(Record extracts begins)

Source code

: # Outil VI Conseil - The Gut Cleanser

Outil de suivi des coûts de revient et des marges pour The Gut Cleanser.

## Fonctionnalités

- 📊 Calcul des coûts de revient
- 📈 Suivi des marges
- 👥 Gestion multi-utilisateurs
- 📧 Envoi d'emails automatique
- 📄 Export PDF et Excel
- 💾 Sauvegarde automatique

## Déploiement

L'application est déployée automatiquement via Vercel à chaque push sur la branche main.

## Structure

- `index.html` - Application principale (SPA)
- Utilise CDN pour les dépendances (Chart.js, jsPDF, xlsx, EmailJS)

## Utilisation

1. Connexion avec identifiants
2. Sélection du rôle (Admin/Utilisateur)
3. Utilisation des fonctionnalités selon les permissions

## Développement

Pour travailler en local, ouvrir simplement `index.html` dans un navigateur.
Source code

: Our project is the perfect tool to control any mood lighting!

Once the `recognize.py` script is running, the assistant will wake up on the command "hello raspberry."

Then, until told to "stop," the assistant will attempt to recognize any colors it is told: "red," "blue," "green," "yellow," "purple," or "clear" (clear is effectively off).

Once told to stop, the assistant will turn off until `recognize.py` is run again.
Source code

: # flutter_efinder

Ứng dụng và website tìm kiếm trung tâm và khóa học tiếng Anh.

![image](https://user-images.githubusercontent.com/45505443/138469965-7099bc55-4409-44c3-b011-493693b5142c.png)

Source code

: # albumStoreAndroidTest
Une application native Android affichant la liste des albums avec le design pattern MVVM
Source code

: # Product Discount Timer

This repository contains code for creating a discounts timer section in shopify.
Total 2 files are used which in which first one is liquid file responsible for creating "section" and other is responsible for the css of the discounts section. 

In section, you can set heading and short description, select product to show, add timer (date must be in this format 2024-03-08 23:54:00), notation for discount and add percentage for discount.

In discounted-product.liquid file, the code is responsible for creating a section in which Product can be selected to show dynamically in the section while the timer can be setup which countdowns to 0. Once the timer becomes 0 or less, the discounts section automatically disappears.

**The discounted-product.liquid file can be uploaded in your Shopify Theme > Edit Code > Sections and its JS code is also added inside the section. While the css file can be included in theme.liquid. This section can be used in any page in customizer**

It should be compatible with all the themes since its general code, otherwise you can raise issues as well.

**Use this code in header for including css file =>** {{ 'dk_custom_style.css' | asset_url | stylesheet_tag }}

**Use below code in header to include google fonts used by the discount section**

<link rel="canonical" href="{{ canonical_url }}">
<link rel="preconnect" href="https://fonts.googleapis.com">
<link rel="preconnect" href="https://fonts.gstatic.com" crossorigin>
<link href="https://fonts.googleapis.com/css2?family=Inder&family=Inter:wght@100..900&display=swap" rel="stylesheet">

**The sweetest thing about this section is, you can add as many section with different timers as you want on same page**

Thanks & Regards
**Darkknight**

(Record extracts ends)

Every record shown above should appear again in your answer, unchanged.

Problem solution —
Source code

: # Outil VI Conseil - The Gut Cleanser

Outil de suivi des coûts de revient et des marges pour The Gut Cleanser.

## Fonctionnalités

- 📊 Calcul des coûts de revient
- 📈 Suivi des marges
- 👥 Gestion multi-utilisateurs
- 📧 Envoi d'emails automatique
- 📄 Export PDF et Excel
- 💾 Sauvegarde automatique

## Déploiement

L'application est déployée automatiquement via Vercel à chaque push sur la branche main.

## Structure

- `index.html` - Application principale (SPA)
- Utilise CDN pour les dépendances (Chart.js, jsPDF, xlsx, EmailJS)

## Utilisation

1. Connexion avec identifiants
2. Sélection du rôle (Admin/Utilisateur)
3. Utilisation des fonctionnalités selon les permissions

## Développement

Pour travailler en local, ouvrir simplement `index.html` dans un navigateur.
Source code

: Our project is the perfect tool to control any mood lighting!

Once the `recognize.py` script is running, the assistant will wake up on the command "hello raspberry."

Then, until told to "stop," the assistant will attempt to recognize any colors it is told: "red," "blue," "green," "yellow," "purple," or "clear" (clear is effectively off).

Once told to stop, the assistant will turn off until `recognize.py` is run again.
Source code

: # flutter_efinder

Ứng dụng và website tìm kiếm trung tâm và khóa học tiếng Anh.

![image](https://user-images.githubusercontent.com/45505443/138469965-7099bc55-4409-44c3-b011-493693b5142c.png)

Source code

: # albumStoreAndroidTest
Une application native Android affichant la liste des albums avec le design pattern MVVM
Source code

: # Product Discount Timer

This repository contains code for creating a discounts timer section in shopify.
Total 2 files are used which in which first one is liquid file responsible for creating "section" and other is responsible for the css of the discounts section. 

In section, you can set heading and short description, select product to show, add timer (date must be in this format 2024-03-08 23:54:00), notation for discount and add percentage for discount.

In discounted-product.liquid file, the code is responsible for creating a section in which Product can be selected to show dynamically in the section while the timer can be setup which countdowns to 0. Once the timer becomes 0 or less, the discounts section automatically disappears.

**The discounted-product.liquid file can be uploaded in your Shopify Theme > Edit Code > Sections and its JS code is also added inside the section. While the css file can be included in theme.liquid. This section can be used in any page in customizer**

It should be compatible with all the themes since its general code, otherwise you can raise issues as well.

**Use this code in header for including css file =>** {{ 'dk_custom_style.css' | asset_url | stylesheet_tag }}

**Use below code in header to include google fonts used by the discount section**

<link rel="canonical" href="{{ canonical_url }}">
<link rel="preconnect" href="https://fonts.googleapis.com">
<link rel="preconnect" href="https://fonts.gstatic.com" crossorigin>
<link href="https://fonts.googleapis.com/css2?family=Inder&family=Inter:wght@100..900&display=swap" rel="stylesheet">

**The sweetest thing about this section is, you can add as many section with different timers as you want on same page**

Thanks & Regards
**Darkknight**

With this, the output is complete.